DZIGA VERTOV: MANIFESTOS (1919-1923)
O olho e a câmara
tornam-se um em O Homem da Câmara
Dziga Vertov iniciou os trabalhos como documentarista em junho de 1918, no cinejornal semanal Kinonedelia (algo como "cine-semanal"). Trabalhou em todos os filmes, ressaltando e assinalando alguns pontos que viriam a compor os conceitos do kinokismo. Escreveu e dirigiu quatorze filmes até o fechamento do jornal em dezembro de 1919, graças ao embargo europeu contra o cinema soviético, que dificultou a produção devido a falta de filme virgem.

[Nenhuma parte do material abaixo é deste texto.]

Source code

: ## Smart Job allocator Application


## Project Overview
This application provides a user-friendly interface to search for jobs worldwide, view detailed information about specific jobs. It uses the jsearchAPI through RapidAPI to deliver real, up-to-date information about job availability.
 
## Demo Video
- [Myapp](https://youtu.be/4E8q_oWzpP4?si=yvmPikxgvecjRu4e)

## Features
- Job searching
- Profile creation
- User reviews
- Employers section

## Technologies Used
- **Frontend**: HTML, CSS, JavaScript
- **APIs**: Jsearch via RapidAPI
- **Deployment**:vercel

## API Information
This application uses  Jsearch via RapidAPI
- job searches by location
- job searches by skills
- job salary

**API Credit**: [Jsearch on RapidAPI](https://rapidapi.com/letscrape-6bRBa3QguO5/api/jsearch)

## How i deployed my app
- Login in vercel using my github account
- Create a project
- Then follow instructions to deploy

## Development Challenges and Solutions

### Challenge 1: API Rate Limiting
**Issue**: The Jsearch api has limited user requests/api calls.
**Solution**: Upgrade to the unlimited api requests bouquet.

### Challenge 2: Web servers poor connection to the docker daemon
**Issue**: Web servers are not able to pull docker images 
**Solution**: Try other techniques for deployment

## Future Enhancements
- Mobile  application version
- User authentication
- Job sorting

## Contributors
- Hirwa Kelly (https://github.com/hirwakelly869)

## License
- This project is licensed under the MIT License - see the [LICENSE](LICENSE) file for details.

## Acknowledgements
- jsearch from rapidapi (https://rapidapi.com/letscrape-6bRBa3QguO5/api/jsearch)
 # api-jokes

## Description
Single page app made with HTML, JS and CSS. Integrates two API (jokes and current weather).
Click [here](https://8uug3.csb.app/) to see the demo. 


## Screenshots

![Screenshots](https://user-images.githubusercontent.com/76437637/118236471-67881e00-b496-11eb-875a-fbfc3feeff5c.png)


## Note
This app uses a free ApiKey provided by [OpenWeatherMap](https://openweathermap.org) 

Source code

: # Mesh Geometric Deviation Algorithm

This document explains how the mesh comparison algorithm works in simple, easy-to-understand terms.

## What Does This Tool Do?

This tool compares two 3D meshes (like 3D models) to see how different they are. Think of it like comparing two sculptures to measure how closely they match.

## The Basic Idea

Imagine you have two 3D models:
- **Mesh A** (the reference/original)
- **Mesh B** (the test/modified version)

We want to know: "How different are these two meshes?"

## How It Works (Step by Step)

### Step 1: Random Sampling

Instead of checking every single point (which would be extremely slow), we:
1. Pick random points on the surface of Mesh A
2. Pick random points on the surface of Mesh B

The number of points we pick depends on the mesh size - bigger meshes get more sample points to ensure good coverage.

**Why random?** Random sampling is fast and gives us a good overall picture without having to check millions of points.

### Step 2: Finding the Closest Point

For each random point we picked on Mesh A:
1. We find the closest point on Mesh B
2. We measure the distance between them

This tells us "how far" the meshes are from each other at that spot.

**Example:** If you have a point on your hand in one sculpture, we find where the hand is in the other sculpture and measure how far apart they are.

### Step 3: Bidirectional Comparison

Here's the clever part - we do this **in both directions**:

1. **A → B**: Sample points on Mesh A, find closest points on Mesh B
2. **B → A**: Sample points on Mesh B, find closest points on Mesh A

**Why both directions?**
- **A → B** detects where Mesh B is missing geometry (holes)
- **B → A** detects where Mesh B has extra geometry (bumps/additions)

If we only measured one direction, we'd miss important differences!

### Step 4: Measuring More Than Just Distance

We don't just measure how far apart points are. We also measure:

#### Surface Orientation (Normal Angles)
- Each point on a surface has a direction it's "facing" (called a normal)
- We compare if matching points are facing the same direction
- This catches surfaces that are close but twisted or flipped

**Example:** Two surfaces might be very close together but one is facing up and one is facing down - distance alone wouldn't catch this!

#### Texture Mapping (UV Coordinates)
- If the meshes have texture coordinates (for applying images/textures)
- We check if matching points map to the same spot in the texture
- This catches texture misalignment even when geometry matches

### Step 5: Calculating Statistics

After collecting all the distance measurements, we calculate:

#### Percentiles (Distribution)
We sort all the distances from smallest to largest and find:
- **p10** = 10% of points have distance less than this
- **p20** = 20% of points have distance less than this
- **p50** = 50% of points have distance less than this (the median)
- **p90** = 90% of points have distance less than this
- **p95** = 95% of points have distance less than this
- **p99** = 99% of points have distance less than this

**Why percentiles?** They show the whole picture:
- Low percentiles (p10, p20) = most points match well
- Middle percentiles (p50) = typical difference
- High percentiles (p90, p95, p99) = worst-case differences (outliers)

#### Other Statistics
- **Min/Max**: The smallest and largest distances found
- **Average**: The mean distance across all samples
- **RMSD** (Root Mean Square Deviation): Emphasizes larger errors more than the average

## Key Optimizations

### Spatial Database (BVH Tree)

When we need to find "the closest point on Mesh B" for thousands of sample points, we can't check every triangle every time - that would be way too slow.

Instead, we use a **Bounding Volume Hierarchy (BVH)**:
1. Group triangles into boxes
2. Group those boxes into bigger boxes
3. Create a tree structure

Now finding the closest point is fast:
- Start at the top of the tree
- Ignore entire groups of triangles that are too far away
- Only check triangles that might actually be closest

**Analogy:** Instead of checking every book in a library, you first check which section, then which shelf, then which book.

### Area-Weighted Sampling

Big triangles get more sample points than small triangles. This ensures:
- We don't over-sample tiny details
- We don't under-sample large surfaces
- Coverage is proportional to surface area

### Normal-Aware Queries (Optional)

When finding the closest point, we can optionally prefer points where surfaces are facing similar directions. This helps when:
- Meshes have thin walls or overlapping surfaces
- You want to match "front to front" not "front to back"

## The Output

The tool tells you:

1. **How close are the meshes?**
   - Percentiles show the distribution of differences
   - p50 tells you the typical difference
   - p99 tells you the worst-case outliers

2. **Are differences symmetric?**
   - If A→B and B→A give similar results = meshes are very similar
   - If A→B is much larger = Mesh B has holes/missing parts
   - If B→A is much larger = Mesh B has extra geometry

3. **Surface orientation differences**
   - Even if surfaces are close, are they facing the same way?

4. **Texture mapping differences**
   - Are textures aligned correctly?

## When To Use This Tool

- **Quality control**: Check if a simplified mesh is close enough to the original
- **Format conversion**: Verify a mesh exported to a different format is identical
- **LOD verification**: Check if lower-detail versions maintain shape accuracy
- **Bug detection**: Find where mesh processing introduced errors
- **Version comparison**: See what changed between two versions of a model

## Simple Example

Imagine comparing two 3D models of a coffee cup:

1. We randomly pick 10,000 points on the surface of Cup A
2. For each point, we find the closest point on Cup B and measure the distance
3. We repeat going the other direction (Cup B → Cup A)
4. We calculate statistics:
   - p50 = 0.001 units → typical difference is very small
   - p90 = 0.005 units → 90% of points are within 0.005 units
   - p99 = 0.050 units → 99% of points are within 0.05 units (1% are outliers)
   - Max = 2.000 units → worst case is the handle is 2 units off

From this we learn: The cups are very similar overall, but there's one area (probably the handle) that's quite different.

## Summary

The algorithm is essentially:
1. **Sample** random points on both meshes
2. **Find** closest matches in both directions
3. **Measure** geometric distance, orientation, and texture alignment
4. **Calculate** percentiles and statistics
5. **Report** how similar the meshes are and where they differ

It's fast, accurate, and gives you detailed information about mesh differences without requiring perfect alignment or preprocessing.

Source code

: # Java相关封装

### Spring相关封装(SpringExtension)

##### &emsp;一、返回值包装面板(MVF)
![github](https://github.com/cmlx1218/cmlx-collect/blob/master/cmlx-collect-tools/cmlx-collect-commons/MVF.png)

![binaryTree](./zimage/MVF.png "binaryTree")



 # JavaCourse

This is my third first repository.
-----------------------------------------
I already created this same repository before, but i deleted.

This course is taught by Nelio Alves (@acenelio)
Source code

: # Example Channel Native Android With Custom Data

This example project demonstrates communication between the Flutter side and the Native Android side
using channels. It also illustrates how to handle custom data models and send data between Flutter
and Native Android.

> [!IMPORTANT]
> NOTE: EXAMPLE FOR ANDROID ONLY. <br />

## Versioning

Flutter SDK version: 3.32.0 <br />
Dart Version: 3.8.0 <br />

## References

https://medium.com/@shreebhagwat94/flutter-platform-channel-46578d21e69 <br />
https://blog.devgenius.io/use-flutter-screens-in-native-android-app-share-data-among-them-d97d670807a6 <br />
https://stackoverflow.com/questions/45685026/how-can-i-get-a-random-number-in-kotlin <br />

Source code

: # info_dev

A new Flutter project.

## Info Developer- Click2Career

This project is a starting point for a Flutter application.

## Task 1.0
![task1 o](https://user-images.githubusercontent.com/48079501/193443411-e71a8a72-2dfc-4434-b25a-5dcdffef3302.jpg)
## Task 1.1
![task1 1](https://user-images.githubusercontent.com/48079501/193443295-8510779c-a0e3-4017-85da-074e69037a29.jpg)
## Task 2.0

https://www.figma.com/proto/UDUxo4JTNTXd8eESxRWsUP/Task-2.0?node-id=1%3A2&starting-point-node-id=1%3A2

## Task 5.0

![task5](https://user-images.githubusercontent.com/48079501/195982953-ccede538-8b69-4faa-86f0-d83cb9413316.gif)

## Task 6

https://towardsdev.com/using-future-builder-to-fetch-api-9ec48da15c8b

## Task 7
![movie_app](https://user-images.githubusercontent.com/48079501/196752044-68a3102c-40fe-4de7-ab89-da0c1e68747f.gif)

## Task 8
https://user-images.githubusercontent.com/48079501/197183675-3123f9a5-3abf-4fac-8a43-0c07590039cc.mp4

"Nós: variações do manifesto" data de 1919, coincidindo com o fim do Kinonedelia. No entanto só foi publicado em 1922 na revista Kinofot, nº 1. O manifesto, uma espécie de carta de distinção, busca separar as aventuras americanas e o "cine-drama" alemão, do "verdadeiro kinokismo". Acusando a subserviência daqueles que utilizam a câmara para narrar a produção literária e o teatro, Vertov defende o "estudo preciso do movimento" como forma de obter o ritmo próprio da arte cinematográfica, seu mais alto grau. Ou seja, os momentos mais radicais deste escrito ("fugir do abraço do teatro do amante" e "virar as costas à música") dizem respeito menos às artes em questão do que à construção do cinema. Esta construção estaria atrelada ao que o manifesto chama "poesia das máquinas", isto é, longe das imperfeições do olho humano.
O segundo manifesto do grupo, Kinoks: uma revolução (1922) foi publicado pela primeira vez em 1923 no jornal LEF, fundado no mesmo ano pelo poeta Vladímir Maiakóvski. As siglas designam algo como "front de esquerda das artes" (no inglês, Left Front of Arts). Vertov demonstra maior precisão na escolha dos conceitos, funções e propostas do cine-olho. Este texto coincide com o ínicio de seus trabalhos no Kinopravda (algo como "cine-verdade"), cinejornal cujo nome fora decalcado de outra publicação lançada por Lenine. Entre junho de 1922 e dezembro de 1925, o Kinopravda editou vinte e três filmes dirigidos por Vertov, lançando mão das teorias do kinokismo, servindo como um verdadeiro laboratório de experimentação.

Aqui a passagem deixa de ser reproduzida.